In the rain and the dark, I was nipped by a sudden car. Hit would be far too strong a word. Bumped into isn’t the right image, either. Condemned is how it felt in the blurry, headlight lit moment. Rejected, tossed aside, discarded to a gutter filled with brackish water.
Later, magic happens and you are in the room with me. I’m shaking and sweating, trying to drink tea. Oh, but for the first time, everything is funny. And it doesn’t matter what we say or do or can’t say or mistake. I like everything about you.
You are an unseen hawk tucked in trees of a land I have never known.
And you, without trying, have captured me.
But your eyes like ebony opals turn other places, and I am afraid I am only outsider, outlier, stranger. Words — my token skill — elude me, slip through my lips and fingers. Breath escapes into a vapor and drifts right past you. I become a hollow shape in a full room.
The world talks past, above, and beyond me. Too fast to comprehend.
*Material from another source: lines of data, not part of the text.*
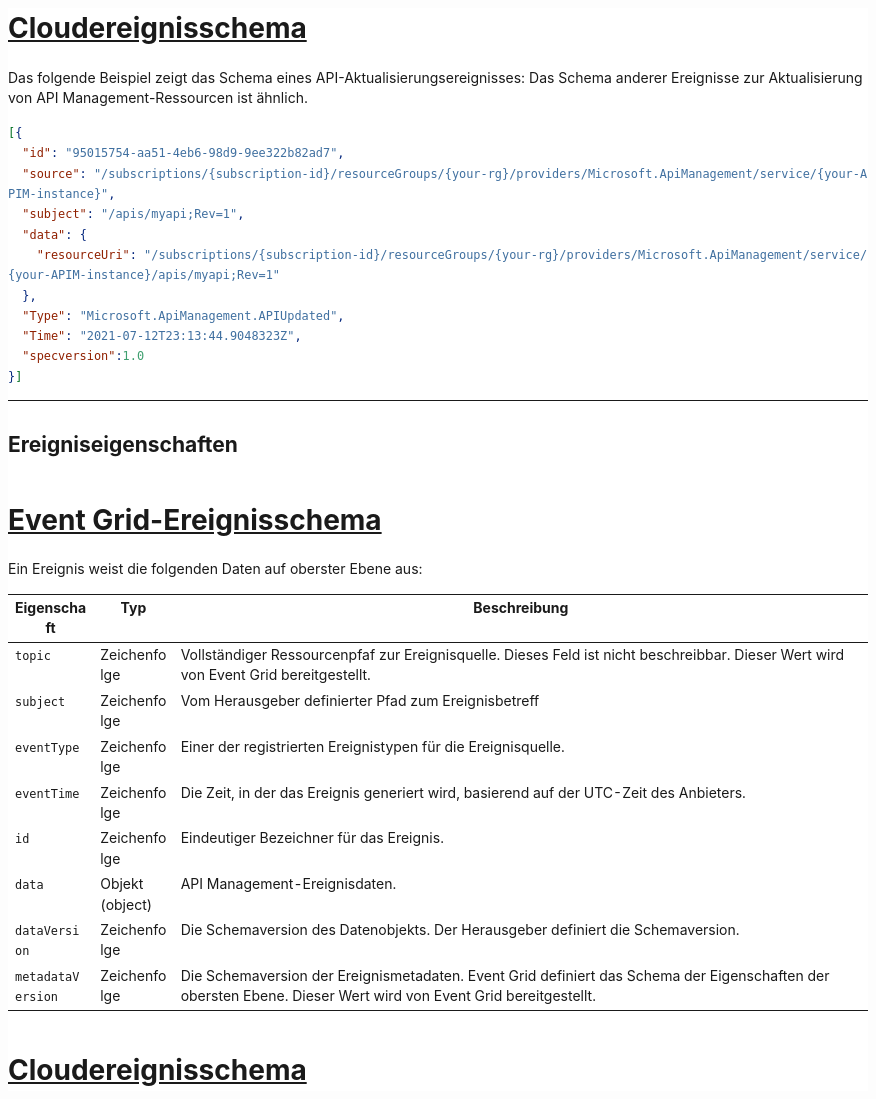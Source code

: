 # <a name="cloud-event-schema"></a>[Cloudereignisschema](#tab/cloud-event-schema)

Das folgende Beispiel zeigt das Schema eines API-Aktualisierungsereignisses: Das Schema anderer Ereignisse zur Aktualisierung von API Management-Ressourcen ist ähnlich. 

```json
[{
  "id": "95015754-aa51-4eb6-98d9-9ee322b82ad7",
  "source": "/subscriptions/{subscription-id}/resourceGroups/{your-rg}/providers/Microsoft.ApiManagement/service/{your-APIM-instance}",
  "subject": "/apis/myapi;Rev=1",
  "data": {
    "resourceUri": "/subscriptions/{subscription-id}/resourceGroups/{your-rg}/providers/Microsoft.ApiManagement/service/{your-APIM-instance}/apis/myapi;Rev=1"
  },
  "Type": "Microsoft.ApiManagement.APIUpdated",
  "Time": "2021-07-12T23:13:44.9048323Z",
  "specversion":1.0
}]
```
---

## <a name="event-properties"></a>Ereigniseigenschaften

# <a name="event-grid-event-schema"></a>[Event Grid-Ereignisschema](#tab/event-grid-event-schema)

Ein Ereignis weist die folgenden Daten auf oberster Ebene aus:

| Eigenschaft | Typ | Beschreibung |
| -------- | ---- | ----------- |
| `topic` | Zeichenfolge | Vollständiger Ressourcenpfaf zur Ereignisquelle. Dieses Feld ist nicht beschreibbar. Dieser Wert wird von Event Grid bereitgestellt. |
| `subject` | Zeichenfolge | Vom Herausgeber definierter Pfad zum Ereignisbetreff |
| `eventType` | Zeichenfolge | Einer der registrierten Ereignistypen für die Ereignisquelle. |
| `eventTime` | Zeichenfolge | Die Zeit, in der das Ereignis generiert wird, basierend auf der UTC-Zeit des Anbieters. |
| `id` | Zeichenfolge | Eindeutiger Bezeichner für das Ereignis. |
| `data` | Objekt (object) | API Management-Ereignisdaten. |
| `dataVersion` | Zeichenfolge | Die Schemaversion des Datenobjekts. Der Herausgeber definiert die Schemaversion. |
| `metadataVersion` | Zeichenfolge | Die Schemaversion der Ereignismetadaten. Event Grid definiert das Schema der Eigenschaften der obersten Ebene. Dieser Wert wird von Event Grid bereitgestellt. |

# <a name="cloud-event-schema"></a>[Cloudereignisschema](#tab/cloud-event-schema)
Magician, will you fail me? Have I not tested this chemistry? Do these reactions not amount to the proportions I calculated alone in my rooms? Have I done the wrong math? Have I failed the test?
I have to master my tongue in a new way. In a way that is no longer universal, but specific. No longer artistic, but scientific. No longer fluid, but rigid. And as the ruler comes down on my knuckles, I will bleed out my ignorance.
I am all I need to be but fear is a wall stronger than anything. Without fear, I can master anything.
Tomorrow, we will be in the park. I don’t know what comes next, but I will learn.